LITR 4332: American Minority Literature

Student Poetry Presentation 2004

Reader: Jennifer Horner

Respondent: Kathy Martin

Indian Boarding School:

The Runaways

UA 26-27

Louise Erdrich

 

More about Louise Erdrich:

Tiffany went over most of her biography last week however I have a couple of things to add. In Louise’s life she has wrote and published 9 novels, 2 books of poetry, 2 children’s books, 1 book of essays, and several short stories and poems. She now lives in Minnesota and owns a small independent bookstore, Birchbark Books. Her motto is said to be “Overdoing It”. She is recognized in most of her work for her humorous and sarcastic voices. Most of Louise’s poems are poems of tension between the Indian and white worlds.

Term:

Metaphor- A metaphor is a figure of speech that makes a comparison between two unlike things, without using the word like or as.

http://www.bedfordstmartins.com/literature/bedlit/glossary_l.htm

Objectives:

3b. "Quick check" on minority status: What is the individual’s or group’s relation to the law or other dominant institutions? Does "the law" (e. g., the police) make things better or worse?

2c. "Quick check" on minority status: What is the individual’s or group’s relation to the law or other dominant institutions? Does "the law" (e. g., the police) make things better or worse?

5e. To emphasize how all speakers and writers may use common devices of human language to make poetry, including narrative, poetic devices, and figures of speech.

 

Interpretation of poem:

It seems that this poem is very personal to Louise. She seems to put a lot into this poem. This poem demonstrates the truth of what it was really like to have lived through such bad treatment. In this school the children are learning what it feels like to be hated instead of just learning.

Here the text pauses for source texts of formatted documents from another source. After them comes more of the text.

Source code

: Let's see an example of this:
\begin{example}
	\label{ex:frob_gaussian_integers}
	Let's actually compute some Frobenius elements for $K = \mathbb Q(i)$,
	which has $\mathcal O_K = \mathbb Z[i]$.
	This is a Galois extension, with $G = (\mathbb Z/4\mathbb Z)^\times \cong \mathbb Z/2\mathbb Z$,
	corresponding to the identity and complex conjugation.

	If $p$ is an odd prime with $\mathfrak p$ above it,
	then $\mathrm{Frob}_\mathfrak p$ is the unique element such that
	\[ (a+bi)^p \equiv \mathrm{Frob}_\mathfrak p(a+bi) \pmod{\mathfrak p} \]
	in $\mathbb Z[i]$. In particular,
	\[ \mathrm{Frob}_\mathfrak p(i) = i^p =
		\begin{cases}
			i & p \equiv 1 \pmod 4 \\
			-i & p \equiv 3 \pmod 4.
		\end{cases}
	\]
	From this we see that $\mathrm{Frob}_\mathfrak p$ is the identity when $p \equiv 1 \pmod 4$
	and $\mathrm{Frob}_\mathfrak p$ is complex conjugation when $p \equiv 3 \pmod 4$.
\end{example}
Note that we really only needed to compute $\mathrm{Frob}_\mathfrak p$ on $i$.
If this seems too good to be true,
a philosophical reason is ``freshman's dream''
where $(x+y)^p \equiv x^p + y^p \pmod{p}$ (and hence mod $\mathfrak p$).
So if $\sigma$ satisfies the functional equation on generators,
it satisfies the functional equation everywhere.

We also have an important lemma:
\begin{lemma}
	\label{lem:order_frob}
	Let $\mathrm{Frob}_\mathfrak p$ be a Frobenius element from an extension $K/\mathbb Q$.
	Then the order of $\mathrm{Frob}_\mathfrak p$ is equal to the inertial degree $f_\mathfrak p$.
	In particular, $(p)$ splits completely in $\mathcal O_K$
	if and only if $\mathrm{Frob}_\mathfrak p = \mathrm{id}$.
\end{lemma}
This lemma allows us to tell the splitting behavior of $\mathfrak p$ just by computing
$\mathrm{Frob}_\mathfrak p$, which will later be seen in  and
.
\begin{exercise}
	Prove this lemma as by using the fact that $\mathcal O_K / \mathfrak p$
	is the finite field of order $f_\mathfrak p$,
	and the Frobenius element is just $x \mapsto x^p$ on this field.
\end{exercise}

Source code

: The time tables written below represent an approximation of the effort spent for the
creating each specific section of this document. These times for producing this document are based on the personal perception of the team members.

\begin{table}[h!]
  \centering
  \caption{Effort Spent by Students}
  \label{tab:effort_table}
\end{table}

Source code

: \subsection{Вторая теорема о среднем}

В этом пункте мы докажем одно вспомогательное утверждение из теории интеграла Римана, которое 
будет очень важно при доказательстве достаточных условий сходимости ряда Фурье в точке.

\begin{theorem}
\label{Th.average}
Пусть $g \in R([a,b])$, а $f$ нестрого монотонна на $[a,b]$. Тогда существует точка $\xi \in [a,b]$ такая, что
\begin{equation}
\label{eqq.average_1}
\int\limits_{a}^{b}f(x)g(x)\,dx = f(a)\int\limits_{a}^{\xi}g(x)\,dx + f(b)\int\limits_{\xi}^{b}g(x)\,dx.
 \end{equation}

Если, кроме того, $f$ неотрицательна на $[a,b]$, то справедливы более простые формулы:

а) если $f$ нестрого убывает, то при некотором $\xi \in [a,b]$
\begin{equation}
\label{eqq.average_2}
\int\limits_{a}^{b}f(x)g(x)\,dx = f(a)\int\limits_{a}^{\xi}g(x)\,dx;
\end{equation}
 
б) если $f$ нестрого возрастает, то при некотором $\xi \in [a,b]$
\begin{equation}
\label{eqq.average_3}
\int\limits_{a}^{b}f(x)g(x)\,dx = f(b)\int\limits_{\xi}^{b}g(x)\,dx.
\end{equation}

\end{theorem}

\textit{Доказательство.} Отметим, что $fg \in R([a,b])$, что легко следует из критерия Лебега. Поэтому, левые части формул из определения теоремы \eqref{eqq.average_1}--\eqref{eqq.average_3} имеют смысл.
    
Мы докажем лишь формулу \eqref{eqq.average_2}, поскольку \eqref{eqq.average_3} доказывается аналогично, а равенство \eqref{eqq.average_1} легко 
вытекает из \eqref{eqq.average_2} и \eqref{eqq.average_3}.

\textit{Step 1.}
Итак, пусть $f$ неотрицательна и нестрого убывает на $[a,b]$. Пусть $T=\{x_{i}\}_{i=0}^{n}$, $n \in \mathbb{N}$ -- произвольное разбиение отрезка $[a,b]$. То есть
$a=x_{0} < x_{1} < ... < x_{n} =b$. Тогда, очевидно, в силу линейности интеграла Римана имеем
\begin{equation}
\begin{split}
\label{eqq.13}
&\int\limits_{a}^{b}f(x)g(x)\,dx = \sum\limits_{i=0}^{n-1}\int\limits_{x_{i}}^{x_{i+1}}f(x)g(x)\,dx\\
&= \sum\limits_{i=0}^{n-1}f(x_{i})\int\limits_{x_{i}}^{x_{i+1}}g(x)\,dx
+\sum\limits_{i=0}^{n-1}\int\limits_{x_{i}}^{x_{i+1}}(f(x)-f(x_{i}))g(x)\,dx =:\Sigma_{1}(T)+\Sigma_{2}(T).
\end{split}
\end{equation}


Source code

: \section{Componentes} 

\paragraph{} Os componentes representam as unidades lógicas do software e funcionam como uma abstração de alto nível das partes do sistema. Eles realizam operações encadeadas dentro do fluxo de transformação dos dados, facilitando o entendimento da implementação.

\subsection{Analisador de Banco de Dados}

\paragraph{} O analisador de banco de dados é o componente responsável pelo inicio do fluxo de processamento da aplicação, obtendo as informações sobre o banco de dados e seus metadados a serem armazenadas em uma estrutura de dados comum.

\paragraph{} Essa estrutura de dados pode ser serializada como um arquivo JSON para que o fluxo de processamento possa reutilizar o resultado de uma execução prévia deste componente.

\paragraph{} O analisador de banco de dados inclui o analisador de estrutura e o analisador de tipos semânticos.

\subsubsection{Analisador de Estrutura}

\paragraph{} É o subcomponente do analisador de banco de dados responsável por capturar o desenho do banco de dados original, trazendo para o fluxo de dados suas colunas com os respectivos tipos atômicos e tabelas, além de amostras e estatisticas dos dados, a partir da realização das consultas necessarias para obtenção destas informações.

I think that the children are not actually running away; running away is something that the children have dreamed about for so long it they make it feel real. It seem like a dream because in stanza two, line five it talks about the sheriff waiting to take the children back to the boarding school. The children know that they can not run away for a place that is familiar, known as “home” because they will always be caught at “midrun” and will be returned to the boarding school.

 

Questions for Class:

1. In using objective 5e, name some of the metaphors and what they might really be talking about?

2. Knowing that Louise is recognized in most of her work for her humorous and sarcastic voices do you hear either of these in the poem “Indian Boarding School: The Runaways”?